§ Assignment
No pictures belong in the answer. Repeat all the entries exactly.

== Input data ==

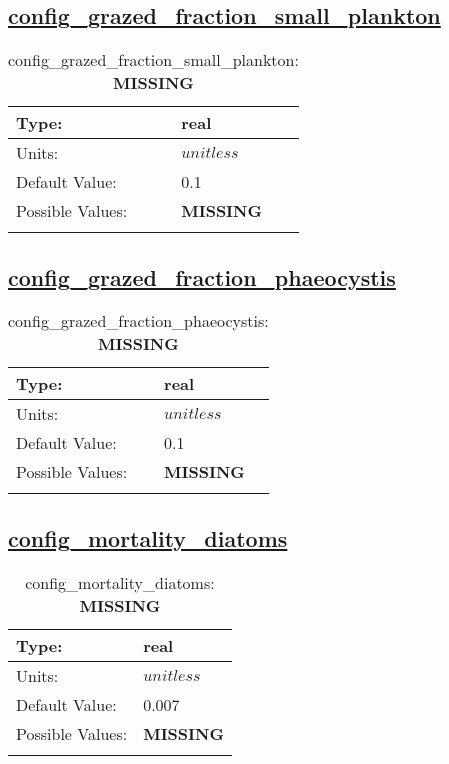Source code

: \subsection[config\_grazed\_fraction\_small\_plankton]{\hyperref[sec:nm_tab_biogeochemistry]{config\_grazed\_fraction\_small\_plankton}}
\label{subsec:nm_sec_config_grazed_fraction_small_plankton}
\begin{center}
\begin{longtable}{| p{2.0in} || p{4.0in} |}
    \hline
    Type: & real \\
    \hline
    Units: & $unitless$ \\
    \hline
    Default Value: & 0.1 \\
    \hline
    Possible Values: & {\bf \color{red} MISSING} \\
    \hline
    \caption{config\_grazed\_fraction\_small\_plankton: {\bf \color{red} MISSING}}
\end{longtable}
\end{center}
\subsection[config\_grazed\_fraction\_phaeocystis]{\hyperref[sec:nm_tab_biogeochemistry]{config\_grazed\_fraction\_phaeocystis}}
\label{subsec:nm_sec_config_grazed_fraction_phaeocystis}
\begin{center}
\begin{longtable}{| p{2.0in} || p{4.0in} |}
    \hline
    Type: & real \\
    \hline
    Units: & $unitless$ \\
    \hline
    Default Value: & 0.1 \\
    \hline
    Possible Values: & {\bf \color{red} MISSING} \\
    \hline
    \caption{config\_grazed\_fraction\_phaeocystis: {\bf \color{red} MISSING}}
\end{longtable}
\end{center}
\subsection[config\_mortality\_diatoms]{\hyperref[sec:nm_tab_biogeochemistry]{config\_mortality\_diatoms}}
\label{subsec:nm_sec_config_mortality_diatoms}
\begin{center}
\begin{longtable}{| p{2.0in} || p{4.0in} |}
    \hline
    Type: & real \\
    \hline
    Units: & $unitless$ \\
    \hline
    Default Value: & 0.007 \\
    \hline
    Possible Values: & {\bf \color{red} MISSING} \\
    \hline
    \caption{config\_mortality\_diatoms: {\bf \color{red} MISSING}}
\end{longtable}
\end{center}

===

§ Completed task
Source code

: \subsection[config\_grazed\_fraction\_small\_plankton]{\hyperref[sec:nm_tab_biogeochemistry]{config\_grazed\_fraction\_small\_plankton}}
\label{subsec:nm_sec_config_grazed_fraction_small_plankton}
\begin{center}
\begin{longtable}{| p{2.0in} || p{4.0in} |}
    \hline
    Type: & real \\
    \hline
    Units: & $unitless$ \\
    \hline
    Default Value: & 0.1 \\
    \hline
    Possible Values: & {\bf \color{red} MISSING} \\
    \hline
    \caption{config\_grazed\_fraction\_small\_plankton: {\bf \color{red} MISSING}}
\end{longtable}
\end{center}
\subsection[config\_grazed\_fraction\_phaeocystis]{\hyperref[sec:nm_tab_biogeochemistry]{config\_grazed\_fraction\_phaeocystis}}
\label{subsec:nm_sec_config_grazed_fraction_phaeocystis}
\begin{center}
\begin{longtable}{| p{2.0in} || p{4.0in} |}
    \hline
    Type: & real \\
    \hline
    Units: & $unitless$ \\
    \hline
    Default Value: & 0.1 \\
    \hline
    Possible Values: & {\bf \color{red} MISSING} \\
    \hline
    \caption{config\_grazed\_fraction\_phaeocystis: {\bf \color{red} MISSING}}
\end{longtable}
\end{center}
\subsection[config\_mortality\_diatoms]{\hyperref[sec:nm_tab_biogeochemistry]{config\_mortality\_diatoms}}
\label{subsec:nm_sec_config_mortality_diatoms}
\begin{center}
\begin{longtable}{| p{2.0in} || p{4.0in} |}
    \hline
    Type: & real \\
    \hline
    Units: & $unitless$ \\
    \hline
    Default Value: & 0.007 \\
    \hline
    Possible Values: & {\bf \color{red} MISSING} \\
    \hline
    \caption{config\_mortality\_diatoms: {\bf \color{red} MISSING}}
\end{longtable}
\end{center}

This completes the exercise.